- You have something to say, an opinion to offer, a story to tell, a request to make, a question to ask.
- Letters Influence: Frequently mail is light on an issue, thus making your letter very significant. If mail is heavy, yours may be very important to offset heavy mail with a different opinion.
- Constituent communications are more influential than the media, government information sources, lobbyists, and many other forms of communication.
- Your stories and pleas both change attitudes and votes, but also support and reinforce.
Whom to Write
- Those officials you elected are always most responsive; therefore, write your State Senator, State Assemblymember, and Governor for New York State issues, your President, Senator, and Representative, for federal issues.
- Occasionally, the elected leaders within the Senate and House and the related committees also need to hear from you. Learn who those people might be for the issue that concerns you.
- Members of the administrative or executive branch responsible for implementing the program or caring for the issue that concerns you.
When to Write
- Early in the session to raise the need for responding to a concern.
- Later on to address specific legislation and the issues being debated.
- As the legislation is being considered in committee, on the floor, or before the President or Governor for consideration.
- Often enough to be known and respected - but not too often to be a pest. Get others to write to increase the chorus of voices on an issue.
What to Say
- Spell name of official correctly. Use accurate title.
- Write your own letter, don't use a form letter unless you adapt it to personalize it.
Rules for Effectiveness
- Be brief! Short paragraphs, too! One page, if possible.
- Be positive! Avoid criticism, veiled threats, name-calling, personally judgmental statements. Express appreciation for recent speech, vote, or action indicating both your courteousness and your knowledge.
- Address only one issue in a letter.
- State who you are.
- State what you are writing about, what you want done. Come to point quickly. Be specific.
- Give reasons for your concern, commitment, request. Draw on personal experience, specific situations. Identify impact of the issue on people (your family, your community, people in other parts of the world.) Identify the human justice aspect of the issue.
- Ask specific questions.
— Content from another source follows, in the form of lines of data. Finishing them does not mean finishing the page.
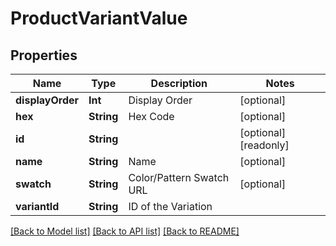 # ProductVariantValue

## Properties
Name | Type | Description | Notes
------------ | ------------- | ------------- | -------------
**displayOrder** | **Int** | Display Order | [optional] 
**hex** | **String** | Hex Code | [optional] 
**id** | **String** |  | [optional] [readonly] 
**name** | **String** | Name | [optional] 
**swatch** | **String** | Color/Pattern Swatch URL | [optional] 
**variantId** | **String** | ID of the Variation | 

[[Back to Model list]](../README.md#documentation-for-models) [[Back to API list]](../README.md#documentation-for-api-endpoints) [[Back to README]](../README.md)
The more specific and original, the more thought provoking and the more thoughtful the response. Also ask, "How do you plan to vote?"
- Summarize and restate main points in last paragraph.
What about mass produced mailings?
- Mass produced postcards do not get the same attention as your personal postcard. Your personal postcard does not get the same attention as your letter.
- Petitions receive less attention than your personal letter.
- Use FAX only if it must arrive same day - then follow up with "hard copy" of the letter.
- Any of the above are better than nothing, but use good judgment.
What happens to your letter?
- Each letter is read quickly to identify issue and viewpoint and forwarded to appropriate staff.
- Staff assesses content of mail, persuasiveness of points made, volume of opinion, and summarizes the information.
- Quotable phrases, stories, and statistics are forwarded to legislator/Member of Congress for use in meetings, speeches, and hearings.
- A reply is prepared: computerized if responsive to your letter, personalized if your request or question is unique. If the response is vague, evasive or misunderstands your message, write again.
- Write back. Ask follow up question, provide additional information. Find out which staff persons works on your issue and address that person directly, too.
- Write a "thank-you" letter when you appreciate action!